Adam Amin is an ESPN play-by-play announcer and has worked in various sports broadcasting settings. He gives us some insight on what it’s like to be working in his field and his experience with college sports specifically in the SEC Conference.
Q: How did you get started in sports journalism?
A: There are a lot of reporters, broadcasters, etc. who seem like they knew they wanted to do this from the time they were young. I wasn’t one of them. My first foray into any time of sports journalism was as a junior in high school when the public access station needed a play-by-play announcer for a high school football game and I just did it for fun. I did it maybe twice more when I started to think, “Hmm…this is kind of cool.” A friend of mine who was a few years older was attending college (Valparaiso) and suggested that if I wanted to try broadcasting and journalism, I’ll get a lot of opportunities at Valpo. With no real idea of what I wanted to pursue in college (I was a jack of all trades, master of none), I said sure. When I got to Valpo, I dove in head first, working at the radio station for the sports and news departments as an announcer, a reporter, and a host. And picking up work at the student newspaper as a reporter and sometimes-columnist. That was my initial exposure to journalism.
Q: What led you to your career with ESPN?
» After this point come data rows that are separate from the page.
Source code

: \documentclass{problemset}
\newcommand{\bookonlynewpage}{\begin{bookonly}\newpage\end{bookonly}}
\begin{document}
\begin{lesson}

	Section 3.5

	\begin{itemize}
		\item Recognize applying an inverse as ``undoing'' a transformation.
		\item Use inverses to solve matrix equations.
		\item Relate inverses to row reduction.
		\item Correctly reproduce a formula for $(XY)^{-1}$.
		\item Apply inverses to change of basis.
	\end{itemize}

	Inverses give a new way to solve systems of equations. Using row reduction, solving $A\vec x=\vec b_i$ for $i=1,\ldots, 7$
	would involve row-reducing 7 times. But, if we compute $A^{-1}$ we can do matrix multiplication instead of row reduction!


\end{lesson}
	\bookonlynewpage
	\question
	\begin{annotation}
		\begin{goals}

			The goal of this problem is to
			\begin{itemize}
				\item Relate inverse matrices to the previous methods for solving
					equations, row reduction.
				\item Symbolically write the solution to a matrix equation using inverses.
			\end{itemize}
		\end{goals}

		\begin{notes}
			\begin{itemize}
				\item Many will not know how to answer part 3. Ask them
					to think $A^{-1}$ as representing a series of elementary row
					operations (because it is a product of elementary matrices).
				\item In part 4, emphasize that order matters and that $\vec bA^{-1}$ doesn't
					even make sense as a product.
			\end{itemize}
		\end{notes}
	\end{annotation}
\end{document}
A: A lot of things, actually. Things seem to fall into place at the right time for me. I had been out of school for about 15 months, was working in New Jersey as a minor league baseball announcer on radio, and met Ian Eagle. Ian is one of CBS Sports’ top play-by-play announcers, he lives in New Jersey, and was at our ballpark. He was the head of a sportscasting camp for younger kids and asked me to speak to his camp. Of course, I jumped at the chance to do it and for whatever reason, he and I hit it off and he took a liking and an interest in me. He would critique my tapes, we’d speak for a couple of hours once a month and he’d let me ask him questions and probe for advice. When I returned home to Illinois after the baseball season, I began freelancing for several companies doing radio and TV play-by-play and eventually I built up a decent enough resume tape. I’m glad I did because in January of 2011, Ian’s agent contacted me and essentially said, “Ian won’t shut up about you, he says you have an extremely bright future and I want to know if he’s right. Do you have a tape to send me?” I sent him a tape, he loved it, asked to meet with me in Indianapolis in March and again in New York in May after I had moved back to New Jersey for a second baseball season. I decided to take a chance with Ian’s agent, he then became my agent, and after shopping me around to a couple of TV executives, ESPN called me in July of last year and hired me for a full-time TV schedule at 24 years old.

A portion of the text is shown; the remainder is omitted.